神殺しのクロノスタシス〜外伝集〜

その後も、いろり…マシュリは大活躍してくれた。

採血に臨む生徒達を、傍で元気づけてくれたのだ。

そのお陰で、生徒達の採血はつつがなく終了した。



「ふぅ…。終わったな」

「うん。無事に済んで良かったねー」

俺とシルナは、ホッと一安心…。

…すると思ったか?

「…さぁシルナ!最後はお前の番だ!」

「ひぇぇ!もう忘れたと思ったのに!」

忘れる訳ないだろ。馬鹿め。

どさくさに紛れて、自分だけ逃れようったってそうは行かないぞ。

「生徒達だって、頑張って耐えたんだぞ…。

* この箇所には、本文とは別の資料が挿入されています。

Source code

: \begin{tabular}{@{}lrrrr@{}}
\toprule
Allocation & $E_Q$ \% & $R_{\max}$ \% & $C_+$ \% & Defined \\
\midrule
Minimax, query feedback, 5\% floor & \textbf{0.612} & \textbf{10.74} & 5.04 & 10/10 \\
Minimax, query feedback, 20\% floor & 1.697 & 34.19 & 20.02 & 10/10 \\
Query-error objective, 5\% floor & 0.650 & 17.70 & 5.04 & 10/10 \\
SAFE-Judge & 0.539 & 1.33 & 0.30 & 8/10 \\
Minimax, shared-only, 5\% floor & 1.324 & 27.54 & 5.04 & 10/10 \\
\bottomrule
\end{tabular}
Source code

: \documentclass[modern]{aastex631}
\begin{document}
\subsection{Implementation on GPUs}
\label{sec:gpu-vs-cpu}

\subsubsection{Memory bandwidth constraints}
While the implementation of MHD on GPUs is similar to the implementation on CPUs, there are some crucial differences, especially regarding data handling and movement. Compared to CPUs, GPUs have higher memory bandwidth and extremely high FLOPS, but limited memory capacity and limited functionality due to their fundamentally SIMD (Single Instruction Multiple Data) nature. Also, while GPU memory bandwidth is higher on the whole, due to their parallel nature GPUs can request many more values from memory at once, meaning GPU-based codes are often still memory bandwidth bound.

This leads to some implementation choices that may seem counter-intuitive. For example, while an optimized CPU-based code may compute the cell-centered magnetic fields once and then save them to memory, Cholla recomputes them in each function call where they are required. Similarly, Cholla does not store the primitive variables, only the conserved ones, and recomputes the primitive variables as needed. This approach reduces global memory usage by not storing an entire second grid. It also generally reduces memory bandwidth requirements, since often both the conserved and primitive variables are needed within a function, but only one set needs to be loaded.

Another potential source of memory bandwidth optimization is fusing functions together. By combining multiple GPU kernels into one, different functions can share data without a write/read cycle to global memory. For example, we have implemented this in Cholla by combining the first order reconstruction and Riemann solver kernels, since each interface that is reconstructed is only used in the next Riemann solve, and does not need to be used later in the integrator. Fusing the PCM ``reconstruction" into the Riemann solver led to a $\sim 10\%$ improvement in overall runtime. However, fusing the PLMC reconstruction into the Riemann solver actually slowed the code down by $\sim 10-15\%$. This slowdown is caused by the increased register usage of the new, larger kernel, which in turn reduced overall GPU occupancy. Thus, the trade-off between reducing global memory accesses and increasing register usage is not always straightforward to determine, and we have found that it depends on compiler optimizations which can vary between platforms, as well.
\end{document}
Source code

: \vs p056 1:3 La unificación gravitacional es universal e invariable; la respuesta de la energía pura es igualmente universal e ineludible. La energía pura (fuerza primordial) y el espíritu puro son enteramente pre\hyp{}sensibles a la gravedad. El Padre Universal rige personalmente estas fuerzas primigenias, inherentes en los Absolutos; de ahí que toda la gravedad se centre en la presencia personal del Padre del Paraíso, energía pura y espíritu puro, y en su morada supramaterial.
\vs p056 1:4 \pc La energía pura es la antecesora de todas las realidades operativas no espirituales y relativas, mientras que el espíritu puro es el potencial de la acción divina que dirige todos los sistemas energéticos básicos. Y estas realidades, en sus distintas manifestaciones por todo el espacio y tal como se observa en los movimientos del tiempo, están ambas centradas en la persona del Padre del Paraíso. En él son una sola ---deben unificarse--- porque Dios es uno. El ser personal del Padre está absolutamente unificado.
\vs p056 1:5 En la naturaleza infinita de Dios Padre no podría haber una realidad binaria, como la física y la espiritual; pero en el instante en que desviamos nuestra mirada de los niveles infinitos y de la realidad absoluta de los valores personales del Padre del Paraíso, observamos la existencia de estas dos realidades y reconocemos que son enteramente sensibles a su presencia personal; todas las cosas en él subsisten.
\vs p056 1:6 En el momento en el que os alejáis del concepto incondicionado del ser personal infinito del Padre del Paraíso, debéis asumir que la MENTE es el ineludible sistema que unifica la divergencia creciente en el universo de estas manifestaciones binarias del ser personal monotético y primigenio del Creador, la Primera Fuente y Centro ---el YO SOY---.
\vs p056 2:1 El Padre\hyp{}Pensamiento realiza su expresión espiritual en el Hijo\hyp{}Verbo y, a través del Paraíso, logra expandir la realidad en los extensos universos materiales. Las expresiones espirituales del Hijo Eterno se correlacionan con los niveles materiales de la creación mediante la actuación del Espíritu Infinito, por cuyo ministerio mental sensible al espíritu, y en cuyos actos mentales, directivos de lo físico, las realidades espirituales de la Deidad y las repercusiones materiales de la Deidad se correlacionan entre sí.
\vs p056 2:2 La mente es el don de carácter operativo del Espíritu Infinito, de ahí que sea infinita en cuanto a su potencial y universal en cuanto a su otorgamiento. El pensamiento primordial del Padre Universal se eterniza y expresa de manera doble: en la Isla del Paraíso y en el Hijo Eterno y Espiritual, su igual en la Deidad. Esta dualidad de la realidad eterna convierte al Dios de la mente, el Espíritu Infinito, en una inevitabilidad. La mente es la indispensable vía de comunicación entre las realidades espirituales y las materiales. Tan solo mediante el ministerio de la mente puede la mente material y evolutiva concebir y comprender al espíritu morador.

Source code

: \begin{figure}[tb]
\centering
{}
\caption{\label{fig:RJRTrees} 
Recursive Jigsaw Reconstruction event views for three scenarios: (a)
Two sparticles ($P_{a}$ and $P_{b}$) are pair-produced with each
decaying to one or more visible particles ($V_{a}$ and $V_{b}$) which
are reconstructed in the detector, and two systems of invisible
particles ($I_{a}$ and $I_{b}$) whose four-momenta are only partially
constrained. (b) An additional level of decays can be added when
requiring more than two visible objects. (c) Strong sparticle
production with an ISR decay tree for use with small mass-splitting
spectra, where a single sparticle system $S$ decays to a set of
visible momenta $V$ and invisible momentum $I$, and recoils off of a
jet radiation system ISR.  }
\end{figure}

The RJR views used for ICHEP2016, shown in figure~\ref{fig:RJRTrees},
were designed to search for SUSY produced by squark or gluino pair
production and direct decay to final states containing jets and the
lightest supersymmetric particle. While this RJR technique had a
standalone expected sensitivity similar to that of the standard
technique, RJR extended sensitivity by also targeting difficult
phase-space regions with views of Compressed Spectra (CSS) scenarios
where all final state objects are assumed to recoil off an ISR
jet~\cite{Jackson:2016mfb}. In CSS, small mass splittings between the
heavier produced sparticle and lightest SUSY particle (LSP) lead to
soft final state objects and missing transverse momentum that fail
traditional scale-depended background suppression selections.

お前が逃げてどうするんだよ!」

「だ、だ、だ、だって!怖いものは怖いんだもん!」

聞いたか?この言い訳。

いろりに励まされながら、怖いのに頑張って採血を受けたマリアナに謝れ。

「ぐだぐだ言ってないで、さっさと観念して腕を出せ!」

「やだ!やだよ怖いよ〜っ!」

「お前大人だろ!」

この場で誰よりも歳上の男が、この場で誰よりもちびっ子みたいなこと言ってやがる。

…かくなる上は。

「…令月、すぐり、頼む」

「分かった」

「もー、しょーがないなー」

「ふぇ?…ひぇぇっ!?」

令月が、シルナの両腕を捻り上げると。

すぐりが、糸魔法でシルナをぐるぐると簀巻きにした。

これで、シルナは身動きも取れない。

その状態で。

「令月。一番太い針で良いぞ」

「分かった。じゃあ、この人馬兼用注射針を使って…」

ブスッ。

「ひゃぁぁぁぁぁ!いたぁぁぁぁぁ!」

シルナ、絶叫。

残念だったな。

素直に看護師さんの採血に応じないから、こういうことになるんだ。

令月は、手慣れた様子であっという間に採血完了。

「毒薬の実験用に、もう1デシリットルくらい、ついでに採って良い?」

「おぉ。好きにして良いぞ」

「いやぁぁぁぁ!助けてぇぇぇ!」

…こうして。

シルナも無事(?)に採血を終え、今年度のイーニシュフェルト魔導学院の一斉健康診断が完了したのであった。